Event: 2001–02; 2002–03; 2003–04; 2004–05; 2005–06; 2006–07; 2007–08; 2008–09; 2009–10; 2010–11; 2011–12; 2012–13; 2013–14; 2014–15; 2015–16; 2016–17; 2017–18
Masters: Q; Q; F; C; QF; Q; Q; SF; DNP; F; QF; QF; SF; QF; DNP; DNP; DNP
The National: QF; QF; F; F; QF; DNP; SF; QF; QF; F; QF; C; Q; Q; DNP; DNP; DNP
Canadian Open: Q; QF; QF; Q; C; QF; QF; SF; QF; SF; F; QF; SF; Q; DNP; DNP; DNP
Elite 10: N/A; N/A; N/A; N/A; N/A; N/A; N/A; N/A; N/A; N/A; N/A; N/A; N/A; DNP; DNP; QF; Q
Players': Q; C; SF; QF; Q; Q; Q; QF; SF; QF; Q; SF; Q; Q; DNP; DNP; Q

Key
| C | Champion |
| F | Lost in Final |
| SF | Lost in Semifinal |
| QF | Lost in Quarterfinals |
| R16 | Lost in the round of 16 |
| Q | Did not advance to playoffs |
| T2 | Played in Tier 2 event |
| DNP | Did not participate in event |
| N/A | Not a Grand Slam event that season |

===Teams===

| Season | Skip | Third | Second | Lead |
| 1990–91 | Jeff Stoughton | Dave Iverson | Ken Tresoor | Garry Vandenberghe |
| 1994–95 | Jeff Stoughton | Jeff Ryan | Garry Vandenberghe | Darryl Gunnlaugson |
| 1995–96 | Jeff Stoughton | Ken Tresoor | Garry Vandenberghe | Steve Gould |
| 1996–97 | Jeff Stoughton | Ken Tresoor | Garry Vandenberghe | Steve Gould |
| 1998–99 | Jeff Stoughton | Jon Mead | Garry Vandenberghe | Doug Armstrong |
| 1999–00 | Jeff Stoughton | Jon Mead | Garry Vandenberghe | Doug Armstrong |
| 2000–01 | Jeff Stoughton | Jon Mead | Garry Vandenberghe | Doug Armstrong |
| 2001–02 | Jeff Stoughton | Jon Mead | Garry Vandenberghe | Doug Armstrong |
| 2002–03 | Jeff Stoughton | Jon Mead | Garry Vandenberghe | Jim Spencer |
| 2003–04 | Jeff Stoughton | Jon Mead | Garry Vandenberghe | Steve Gould |
| 2004–05 | Jeff Stoughton | Jon Mead | Garry Vandenberghe | Steve Gould |
| 2005–06 | Jeff Stoughton | Jon Mead | Garry Vandenberghe | Steve Gould |
| 2006–07 | Jeff Stoughton | Ryan Fry | Rob Fowler | Steve Gould |
| 2007–08 | Jeff Stoughton | Ryan Fry | Rob Fowler | Steve Gould |
| 2008–09 | Jeff Stoughton | Kevin Park | Rob Fowler | Steve Gould |
| 2009–10 | Jeff Stoughton | Kevin Park | Rob Fowler | Steve Gould |
| 2010–11 | Jeff Stoughton | Jon Mead | Reid Carruthers | Steve Gould |
| 2011–12 | Jeff Stoughton | Jon Mead | Reid Carruthers | Steve Gould |
| 2012–13 | Jeff Stoughton | Jon Mead | Reid Carruthers | Mark Nichols |
| 2013–14 | Jeff Stoughton | Jon Mead | Reid Carruthers | Mark Nichols |
| Jeff Stoughton | Jon Mead | Mark Nichols | Reid Carruthers |
| 2014–15 | Jeff Stoughton | Rob Fowler | Alex Forrest | Connor Njegovan |

==Personal life==
Stoughton was a financial systems manager for Air Canada, he has since retired.
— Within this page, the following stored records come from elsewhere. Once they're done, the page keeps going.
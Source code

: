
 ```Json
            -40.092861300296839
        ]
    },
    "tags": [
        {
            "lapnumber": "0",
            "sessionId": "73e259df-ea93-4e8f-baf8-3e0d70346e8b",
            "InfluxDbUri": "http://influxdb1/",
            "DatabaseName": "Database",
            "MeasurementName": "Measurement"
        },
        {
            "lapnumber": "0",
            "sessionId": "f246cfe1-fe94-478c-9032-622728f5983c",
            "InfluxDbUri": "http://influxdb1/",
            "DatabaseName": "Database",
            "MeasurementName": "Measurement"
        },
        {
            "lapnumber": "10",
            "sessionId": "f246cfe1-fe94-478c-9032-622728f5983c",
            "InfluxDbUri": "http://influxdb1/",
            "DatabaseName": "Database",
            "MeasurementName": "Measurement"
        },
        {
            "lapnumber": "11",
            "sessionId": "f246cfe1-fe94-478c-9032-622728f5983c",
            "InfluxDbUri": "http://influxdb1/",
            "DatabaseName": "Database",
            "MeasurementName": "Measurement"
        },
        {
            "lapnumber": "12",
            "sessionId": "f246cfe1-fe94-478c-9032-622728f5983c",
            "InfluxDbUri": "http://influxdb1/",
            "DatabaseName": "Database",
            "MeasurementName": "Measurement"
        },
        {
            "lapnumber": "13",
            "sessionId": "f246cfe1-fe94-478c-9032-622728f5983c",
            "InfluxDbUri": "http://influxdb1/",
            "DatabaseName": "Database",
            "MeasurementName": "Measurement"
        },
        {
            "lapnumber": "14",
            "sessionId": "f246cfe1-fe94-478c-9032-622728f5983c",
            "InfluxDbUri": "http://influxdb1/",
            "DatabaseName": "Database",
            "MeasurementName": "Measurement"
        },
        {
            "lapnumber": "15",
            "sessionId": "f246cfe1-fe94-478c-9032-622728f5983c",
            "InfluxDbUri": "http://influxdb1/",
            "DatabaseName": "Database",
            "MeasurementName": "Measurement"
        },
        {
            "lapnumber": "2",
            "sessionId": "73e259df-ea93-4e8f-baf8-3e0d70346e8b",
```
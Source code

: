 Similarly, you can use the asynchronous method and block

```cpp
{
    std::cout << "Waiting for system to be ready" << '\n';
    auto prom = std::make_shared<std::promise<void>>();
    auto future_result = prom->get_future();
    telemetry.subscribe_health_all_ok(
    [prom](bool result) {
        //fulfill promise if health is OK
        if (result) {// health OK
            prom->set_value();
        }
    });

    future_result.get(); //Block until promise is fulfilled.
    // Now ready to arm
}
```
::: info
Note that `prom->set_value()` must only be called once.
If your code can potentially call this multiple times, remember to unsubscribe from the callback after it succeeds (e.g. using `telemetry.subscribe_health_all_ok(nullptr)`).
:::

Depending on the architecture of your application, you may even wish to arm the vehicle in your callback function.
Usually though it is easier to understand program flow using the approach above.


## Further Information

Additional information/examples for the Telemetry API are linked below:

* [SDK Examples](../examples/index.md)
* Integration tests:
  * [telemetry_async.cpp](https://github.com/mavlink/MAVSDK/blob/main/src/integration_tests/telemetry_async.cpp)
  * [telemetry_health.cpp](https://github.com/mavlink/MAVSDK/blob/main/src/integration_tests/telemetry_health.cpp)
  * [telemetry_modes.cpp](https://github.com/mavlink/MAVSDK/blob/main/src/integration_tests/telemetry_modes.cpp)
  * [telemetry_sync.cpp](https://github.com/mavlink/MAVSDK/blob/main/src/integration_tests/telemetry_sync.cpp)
He is married to Hali Weiss, and they have a daughter, Elizabeth and two sons, Riley and Cole. Stoughton was known for his 360° "spin-o-rama" delivery, where he comes out of the hack, spins around and then throws the rock. Stoughton does this to entertain fans, but does not usually do it during games, except for meaningless shots. He also performed the move in a cameo appearance in the 2002 film Men With Brooms.

== Honours ==
Stoughton was inducted into the Manitoba Sports Hall of Fame in June 2018.